Overall, the case demonstrates that it is possible to challenge successfully Commission decisions in state aid matters. The CFI held that the Commission must look at all the circumstances in a case; the Commission's refusal to examine together all the advantages granted by the Walloon Region and the Airport and to determine whether those two entities acted as rational investors in a market economy was vitiated by an error in law. The CFI also held that the since airport operator BSCA was an entity which was economically dependent on the Region, the Commission ought to have considered them to be one and same entity for the purposes of determining whether, taken together, they had acted as rational operators in a market economy. The Court also held that the Walloon Region was actually carrying out activities of an economic nature (i.e., not a regulatory function). In support of this assessment, it highlighted the fact that the fixing of landing charges and the accompanying indemnity were activities which were directly connected with the management of airport infrastructure.

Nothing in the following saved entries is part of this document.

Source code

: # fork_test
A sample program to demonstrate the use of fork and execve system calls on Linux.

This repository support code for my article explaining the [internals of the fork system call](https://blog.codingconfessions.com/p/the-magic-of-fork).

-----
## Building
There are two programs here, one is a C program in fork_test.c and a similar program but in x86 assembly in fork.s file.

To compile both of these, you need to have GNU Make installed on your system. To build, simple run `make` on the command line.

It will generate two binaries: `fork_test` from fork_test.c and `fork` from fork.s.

The CFI stated that the mere fact that an activity was carried out in the public sector did not mean that it could be categorised automatically as the exercise of public authority powers. Similarly, the CFI stated that the mere fact that a public authority has regulatory powers in relation to the fixing of airport charges does not mean that a scheme reducing charges ought not to be examined by reference to the "Market Economy Investor Principle" since such a scheme could have been put in place also by a private operator (such as the BSCA).

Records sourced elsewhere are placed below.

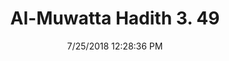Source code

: ---
title        : "Al-Muwatta Hadith 3. 49"
date         : 7/25/2018 12:28:36 PM
draft        : false
type         : "hadith"
layout       : "hadith"
BookCode     : "AMH"
VolumeNumber : "3"
HadithNumber : "49"
categories  :  ["Prayer - Saying 'Amin' behind the Imam"]
---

The Commission may still appeal the judgment to the European Court of Justice or open a new investigation but the CFI's judgment is worth studying because of the lessons which can be deduced from it. The judgment of the Court in the case will have a greater significance than in the realm of airports; it is important in the context of how the public sector more generally engages in the commercial arena.

Ryanair's successful appeal took four and a half years from the institution of the appeal (which must be done expeditiously) to the delivery of the judgment. Dr Vincent Power and Dorit McCann of A&L Goodbody acted for Ryanair in this matter.